━━━━━ DATA
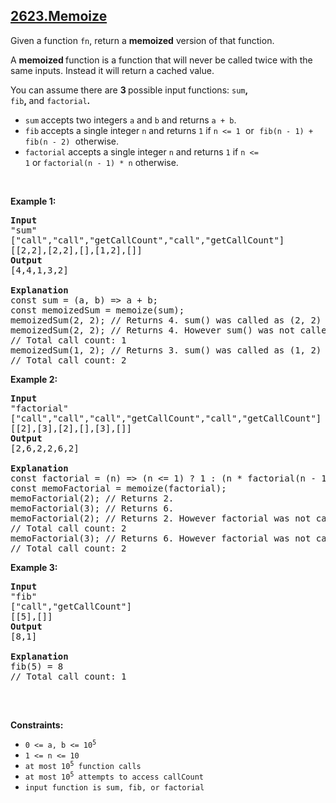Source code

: ## [2623.Memoize](https://leetcode.com/problems/memoize/)
<p>Given a function <code>fn</code>, return a&nbsp;<strong>memoized</strong>&nbsp;version of that function.</p>

<p>A&nbsp;<strong>memoized&nbsp;</strong>function is a function that will never be called twice with&nbsp;the same inputs. Instead it will return&nbsp;a cached value.</p>

<p>You can assume there are&nbsp;<strong>3&nbsp;</strong>possible input functions:&nbsp;<code>sum</code><strong>, </strong><code>fib</code><strong>,&nbsp;</strong>and&nbsp;<code>factorial</code><strong>.</strong></p>

<ul>
	<li><code>sum</code><strong>&nbsp;</strong>accepts two integers&nbsp;<code>a</code> and <code>b</code> and returns <code>a + b</code>.</li>
	<li><code>fib</code><strong>&nbsp;</strong>accepts a&nbsp;single integer&nbsp;<code>n</code> and&nbsp;returns&nbsp;<code>1</code> if <font face="monospace"><code>n &lt;= 1</code> </font>or<font face="monospace">&nbsp;<code>fib(n - 1) + fib(n - 2)</code>&nbsp;</font>otherwise.</li>
	<li><code>factorial</code>&nbsp;accepts a single integer&nbsp;<code>n</code> and returns <code>1</code>&nbsp;if&nbsp;<code>n &lt;= 1</code>&nbsp;or&nbsp;<code>factorial(n - 1) * n</code>&nbsp;otherwise.</li>
</ul>

<p>&nbsp;</p>
<p><strong class="example">Example 1:</strong></p>

<pre>
<strong>Input</strong>
&quot;sum&quot;
[&quot;call&quot;,&quot;call&quot;,&quot;getCallCount&quot;,&quot;call&quot;,&quot;getCallCount&quot;]
[[2,2],[2,2],[],[1,2],[]]
<strong>Output</strong>
[4,4,1,3,2]

<strong>Explanation</strong>
const sum = (a, b) =&gt; a + b;
const memoizedSum = memoize(sum);
memoizedSum(2, 2); // Returns 4. sum() was called as (2, 2) was not seen before.
memoizedSum(2, 2); // Returns 4. However sum() was not called because the same inputs were seen before.
// Total call count: 1
memoizedSum(1, 2); // Returns 3. sum() was called as (1, 2) was not seen before.
// Total call count: 2
</pre>

<p><strong class="example">Example 2:</strong></p>

<pre>
<strong>Input
</strong>&quot;factorial&quot;
[&quot;call&quot;,&quot;call&quot;,&quot;call&quot;,&quot;getCallCount&quot;,&quot;call&quot;,&quot;getCallCount&quot;]
[[2],[3],[2],[],[3],[]]
<strong>Output</strong>
[2,6,2,2,6,2]

<strong>Explanation</strong>
const factorial = (n) =&gt; (n &lt;= 1) ? 1 : (n * factorial(n - 1));
const memoFactorial = memoize(factorial);
memoFactorial(2); // Returns 2.
memoFactorial(3); // Returns 6.
memoFactorial(2); // Returns 2. However factorial was not called because 2 was seen before.
// Total call count: 2
memoFactorial(3); // Returns 6. However factorial was not called because 3 was seen before.
// Total call count: 2
</pre>

<p><strong class="example">Example 3:</strong></p>

<pre>
<strong>Input
</strong>&quot;fib&quot;
[&quot;call&quot;,&quot;getCallCount&quot;]
[[5],[]]
<strong>Output</strong>
[8,1]

<strong>Explanation
</strong>fib(5) = 8
// Total call count: 1

</pre>

<p>&nbsp;</p>
<p><strong>Constraints:</strong></p>

<ul>
	<li><code>0 &lt;= a, b &lt;= 10<sup>5</sup></code></li>
	<li><code>1 &lt;= n &lt;= 10</code></li>
	<li><code>at most 10<sup>5</sup>&nbsp;function calls</code></li>
	<li><code>at most 10<sup>5</sup>&nbsp;attempts to access callCount</code></li>
	<li><code>input function is sum, fib, or factorial</code></li>
</ul>
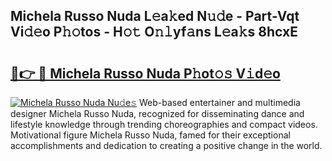 ## Michela Russo Nuda L𝚎a𝚔ed N𝚞𝚍e - Part-Vqt Vi𝚍𝚎o P𝚑𝚘tos - H𝚘𝚝 O𝚗𝚕yf𝚊ns L𝚎a𝚔s 8hcxE

# <h2><a href="http://kf5edh.oniu.top/?m=Michela+Russo+Nuda">🔗👉 🔴 Michela Russo Nuda P𝚑ot𝚘𝚜 V𝚒d𝚎o</a></h2>

[![Michela Russo Nuda Nu𝚍e𝚜](https://i.imgur.com/0qMVB7G.gif)](http://kf5edh.oniu.top/?m=Michela+Russo+Nuda)
Web-based entertainer and multimedia designer Michela Russo Nuda, recognized for disseminating dance and lifestyle knowledge through trending choreographies and compact videos. Motivational figure Michela Russo Nuda, famed for their exceptional accomplishments and dedication to creating a positive change in the world.  

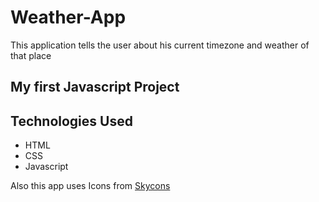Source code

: # Weather-App
This application tells the user about his current timezone and weather of that place
## My first Javascript Project
## Technologies Used
* HTML
* CSS
* Javascript

Also this app uses Icons from [Skycons](https://darkskyapp.github.io/skycons/)
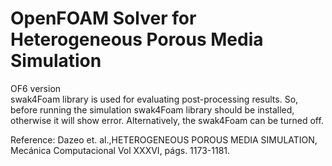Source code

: # OpenFOAM Solver for Heterogeneous Porous Media Simulation 
OF6 version \
swak4Foam library is used for evaluating post-processing results. So, before running the simulation swak4Foam library should be installed, otherwise it will show error. Alternatively, the swak4Foam can be turned off. 

Reference: Dazeo et. al.,HETEROGENEOUS POROUS MEDIA SIMULATION, Mecánica Computacional Vol XXXVI, págs. 1173-1181.
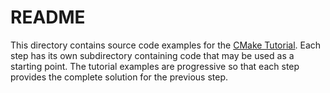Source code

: # README

This directory contains source code examples for the [CMake Tutorial](https://cmake.org/cmake/help/v3.25/guide/tutorial/index.html).
Each step has its own subdirectory containing code that may be used as a
starting point. The tutorial examples are progressive so that each step
provides the complete solution for the previous step.
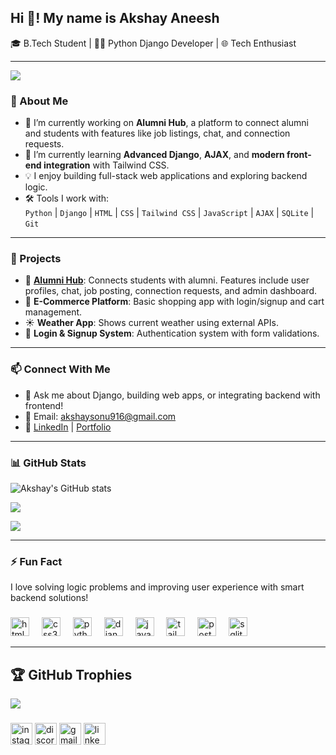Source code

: <h2 align="left">Hi 👋! My name is  Akshay Aneesh</h2>


🎓 B.Tech Student | 🧑‍💻 Python Django Developer | 🌐 Tech Enthusiast  

---
[![](https://visitcount.itsvg.in/api?id=Akshaysonu916&icon=0&color=0)](https://visitcount.itsvg.in)

<!-- Proudly created with GPRM ( https://gprm.itsvg.in ) -->

### 🚀 About Me

- 🔭 I’m currently working on **Alumni Hub**, a platform to connect alumni and students with features like job listings, chat, and connection requests.
- 🌱 I’m currently learning **Advanced Django**, **AJAX**, and **modern front-end integration** with Tailwind CSS.
- 💡 I enjoy building full-stack web applications and exploring backend logic.
- 🛠️ Tools I work with:  
  `Python` | `Django` | `HTML` | `CSS` | `Tailwind CSS` | `JavaScript` | `AJAX` | `SQLite` | `Git`  

---

### 💼 Projects

- 🔗 **[Alumni Hub](#)**: Connects students with alumni. Features include user profiles, chat, job posting, connection requests, and admin dashboard.
- 🛒 **E-Commerce Platform**: Basic shopping app with login/signup and cart management.
- ☀️ **Weather App**: Shows current weather using external APIs.
- 🔐 **Login & Signup System**: Authentication system with form validations.

---

### 📫 Connect With Me

- 💬 Ask me about Django, building web apps, or integrating backend with frontend!
- 📧 Email: akshaysonu916@gmail.com  
- 🔗 [LinkedIn](https://www.linkedin.com/in/akshay-aneesh-781a80255?utm_source=share&utm_campaign=share_via&utm_content=profile&utm_medium=ios_app) | [Portfolio](#)

---

### 📊 GitHub Stats

![Akshay's GitHub stats](https://github-readme-stats.vercel.app/api?username=Akshaysonu916&show_icons=true&theme=radical)



![](https://nirzak-streak-stats.vercel.app/?user=Akshaysonu916&theme=dark&hide_border=false)<br/>

![](https://github-readme-stats.vercel.app/api/top-langs/?username=Akshaysonu916&theme=dark&hide_border=false&include_all_commits=false&count_private=false&layout=compact)

---

### ⚡ Fun Fact
I love solving logic problems and improving user experience with smart backend solutions!


###

<div align="left">
  <img src="https://cdn.jsdelivr.net/gh/devicons/devicon/icons/html5/html5-original.svg" height="30" alt="html5 logo"  />
  <img width="12" />
  <img src="https://cdn.jsdelivr.net/gh/devicons/devicon/icons/css3/css3-original.svg" height="30" alt="css3 logo"  />
  <img width="12" />
  <img src="https://cdn.jsdelivr.net/gh/devicons/devicon/icons/python/python-original.svg" height="30" alt="python logo"  />
  <img width="12" />
  <img src="https://cdn.jsdelivr.net/gh/devicons/devicon/icons/django/django-plain.svg" height="30" alt="django logo"  />
  <img width="12" />
  <img src="https://cdn.jsdelivr.net/gh/devicons/devicon/icons/javascript/javascript-original.svg" height="30" alt="javascript logo"  />
  <img width="12" />
  <img src="https://cdn.jsdelivr.net/gh/devicons/devicon/icons/tailwindcss/tailwindcss-original-wordmark.svg" height="30" alt="tailwindcss logo"  />
  <img width="12" />
  <img src="https://cdn.jsdelivr.net/gh/devicons/devicon/icons/postgresql/postgresql-original.svg" height="30" alt="postgresql logo"  />
  <img width="12" />
  <img src="https://cdn.jsdelivr.net/gh/devicons/devicon/icons/sqlite/sqlite-original.svg" height="30" alt="sqlite logo"  />
</div>

---

## 🏆 GitHub Trophies
![](https://github-profile-trophy.vercel.app/?username=Akshaysonu916&theme=radical&no-frame=false&no-bg=true&margin-w=4)

###

<div align="left">
  <img src="https://img.shields.io/static/v1?message=Instagram&logo=instagram&label=&color=E4405F&logoColor=white&labelColor=&style=for-the-badge" height="35" alt="instagram logo"  />
  <img src="https://img.shields.io/static/v1?message=Discord&logo=discord&label=&color=7289DA&logoColor=white&labelColor=&style=for-the-badge" height="35" alt="discord logo"  />
  <img src="https://img.shields.io/static/v1?message=Gmail&logo=gmail&label=&color=D14836&logoColor=white&labelColor=&style=for-the-badge" height="35" alt="gmail logo"  />
  <img src="https://img.shields.io/static/v1?message=LinkedIn&logo=linkedin&label=&color=0077B5&logoColor=white&labelColor=&style=for-the-badge" height="35" alt="linkedin logo"  />
</div>

###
━━━━━━━━━━
■ WORK INSTRUCTIONS:
Filter the records, keeping only lines that contain "most", and show those lines.

■ PROBLEM SOLUTION:
	<li><code>at most 10<sup>5</sup>&nbsp;function calls</code></li>
	<li><code>at most 10<sup>5</sup>&nbsp;attempts to access callCount</code></li>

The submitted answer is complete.